Their CURSD Luck Index sits at -54, the worst mark in baseball. No other team is close.

The One-Run Graveyard

Close games are where variance does its worst work, and the Tigers have been living there all season. Detroit is 9-16 in one-run games, a .360 winning percentage that is almost comically disconnected from the quality of their overall run production. In extra innings, it gets worse: 2-6.

Combined, that is an 11-22 record in games decided by the thinnest margins. A team that played .500 ball in those 33 contests, a perfectly league-average outcome, would have picked up roughly five additional wins. That alone accounts for most of the gap between their actual 44 wins and their expected 50.7.

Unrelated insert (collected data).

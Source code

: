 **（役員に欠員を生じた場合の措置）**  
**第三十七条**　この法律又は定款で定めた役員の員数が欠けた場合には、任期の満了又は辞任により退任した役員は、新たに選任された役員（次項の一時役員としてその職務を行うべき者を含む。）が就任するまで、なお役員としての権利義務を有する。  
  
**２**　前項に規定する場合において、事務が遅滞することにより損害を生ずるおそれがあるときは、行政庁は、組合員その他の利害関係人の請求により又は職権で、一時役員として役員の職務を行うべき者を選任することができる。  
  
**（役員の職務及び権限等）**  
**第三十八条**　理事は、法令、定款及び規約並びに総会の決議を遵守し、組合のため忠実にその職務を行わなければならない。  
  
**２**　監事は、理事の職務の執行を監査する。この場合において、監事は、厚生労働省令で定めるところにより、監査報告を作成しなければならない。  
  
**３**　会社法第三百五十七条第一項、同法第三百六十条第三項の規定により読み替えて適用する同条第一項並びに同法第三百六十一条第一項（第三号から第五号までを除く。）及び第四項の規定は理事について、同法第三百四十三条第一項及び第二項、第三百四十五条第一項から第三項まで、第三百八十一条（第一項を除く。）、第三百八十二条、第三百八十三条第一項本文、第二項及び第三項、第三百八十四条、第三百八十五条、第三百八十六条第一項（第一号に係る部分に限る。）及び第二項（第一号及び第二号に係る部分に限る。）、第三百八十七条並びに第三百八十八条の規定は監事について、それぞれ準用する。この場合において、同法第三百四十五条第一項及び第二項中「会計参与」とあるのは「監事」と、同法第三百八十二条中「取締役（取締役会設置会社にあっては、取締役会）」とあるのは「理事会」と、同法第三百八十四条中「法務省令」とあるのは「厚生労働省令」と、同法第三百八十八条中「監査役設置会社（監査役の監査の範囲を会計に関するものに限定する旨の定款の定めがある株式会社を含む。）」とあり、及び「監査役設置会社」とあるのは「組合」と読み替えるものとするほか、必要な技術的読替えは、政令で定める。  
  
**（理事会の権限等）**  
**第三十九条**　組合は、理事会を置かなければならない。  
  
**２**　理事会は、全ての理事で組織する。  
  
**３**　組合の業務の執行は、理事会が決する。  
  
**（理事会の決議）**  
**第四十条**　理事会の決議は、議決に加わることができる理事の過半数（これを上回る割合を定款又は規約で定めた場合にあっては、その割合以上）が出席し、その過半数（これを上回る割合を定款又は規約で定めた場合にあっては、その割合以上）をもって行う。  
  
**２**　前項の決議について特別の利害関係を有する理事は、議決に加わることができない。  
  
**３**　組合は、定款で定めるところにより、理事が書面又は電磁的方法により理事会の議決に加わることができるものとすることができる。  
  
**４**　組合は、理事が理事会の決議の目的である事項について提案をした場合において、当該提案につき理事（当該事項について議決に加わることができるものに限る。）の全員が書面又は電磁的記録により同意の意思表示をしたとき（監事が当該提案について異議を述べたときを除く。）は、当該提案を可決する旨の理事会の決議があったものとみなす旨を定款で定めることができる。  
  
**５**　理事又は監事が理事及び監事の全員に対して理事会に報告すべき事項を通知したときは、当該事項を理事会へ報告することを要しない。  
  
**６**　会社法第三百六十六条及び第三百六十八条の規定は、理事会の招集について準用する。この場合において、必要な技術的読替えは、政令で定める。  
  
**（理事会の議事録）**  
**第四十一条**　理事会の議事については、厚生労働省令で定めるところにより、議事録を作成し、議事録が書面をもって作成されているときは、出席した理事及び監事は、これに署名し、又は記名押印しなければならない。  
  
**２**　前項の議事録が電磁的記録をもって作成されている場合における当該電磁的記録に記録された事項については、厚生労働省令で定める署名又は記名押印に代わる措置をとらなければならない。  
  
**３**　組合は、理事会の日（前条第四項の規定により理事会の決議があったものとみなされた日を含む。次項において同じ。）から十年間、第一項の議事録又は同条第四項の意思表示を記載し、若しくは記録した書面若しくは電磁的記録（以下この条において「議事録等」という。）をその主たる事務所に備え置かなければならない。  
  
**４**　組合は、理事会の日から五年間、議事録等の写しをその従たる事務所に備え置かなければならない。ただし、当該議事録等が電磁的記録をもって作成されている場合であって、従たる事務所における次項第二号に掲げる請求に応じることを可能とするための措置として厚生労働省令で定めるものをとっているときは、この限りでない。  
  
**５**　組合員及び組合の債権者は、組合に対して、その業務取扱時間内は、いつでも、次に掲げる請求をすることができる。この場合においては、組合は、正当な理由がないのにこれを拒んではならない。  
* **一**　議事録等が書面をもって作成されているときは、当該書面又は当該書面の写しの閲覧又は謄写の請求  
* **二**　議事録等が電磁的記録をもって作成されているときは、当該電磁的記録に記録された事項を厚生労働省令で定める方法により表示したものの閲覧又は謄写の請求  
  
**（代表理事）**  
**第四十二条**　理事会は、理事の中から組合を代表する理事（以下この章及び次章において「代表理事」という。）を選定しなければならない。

One-run records are among the least sticky stats in baseball. They tend to regress aggressively in the second half. But telling a team that is 11-22 in close games to just wait is a particular kind of cruelty.

Statcast Says the Bats Deserve Better

Detroit's hitters have posted a .312 wOBA against an expected wOBA of .319, a seven-point gap that suggests their batted balls have consistently found gloves instead of grass. The underlying expected batting average (.240) sits six points above the actual mark (.234), and expected slugging (.406) outpaces real slugging (.396) by ten points.

These are not enormous individual gaps. But they are all pointing the same direction, and they are all pointing down. When every Statcast expected metric outperforms every actual metric across an entire lineup over 96 games, you are not looking at one hitter's slump. You are looking at a systemic pattern of contact quality being wasted.

The Pitching Is Legitimately Good, and Legitimately Irrelevant

Here is where honesty matters. The Tigers' pitching staff has been genuinely strong. Their 3.68 ERA nearly matches their 3.71 xERA, meaning the staff has earned almost exactly what it deserves. There is no illusion here, no smoke and mirrors propping up the numbers. Detroit's pitchers have been one of the better units in baseball.

The problem is that a pitching staff cannot control what happens in one-run games. It cannot control sequencing, or when hits cluster, or whether the bullpen inherits runners in the eighth inning of a tie game on a Tuesday in July. The staff has done its job. The record simply does not reflect it.

Not Secretly Elite, But Genuinely Unlucky

Let's be measured here. The Tigers are not a 90-win team being held back by cosmic forces. Their offense, even by expected metrics, is below average. An xwOBA of .319 is not going to terrify anyone. The injury burden, at 13 on the CURSD scale, has been moderate rather than catastrophic. This is a team whose true talent level probably sits somewhere around .520, a modest winner. Not a powerhouse.

But modest winners are supposed to actually win. And 44-52 is not modest winning. It is losing.

What Regression Looks Like

If Detroit's one-run record reverts to even .450 over the remaining 66 games, and their Statcast batting gaps close by half, the math projects something in the range of 82 to 85 wins. That is a team in the wild card conversation, not picking in the top ten of the draft.

The Tigers do not need a miracle. They need their results to start reflecting their process. Through 96 games, that has not happened once.

Baseball owes them some games. Whether it pays up is another matter entirely.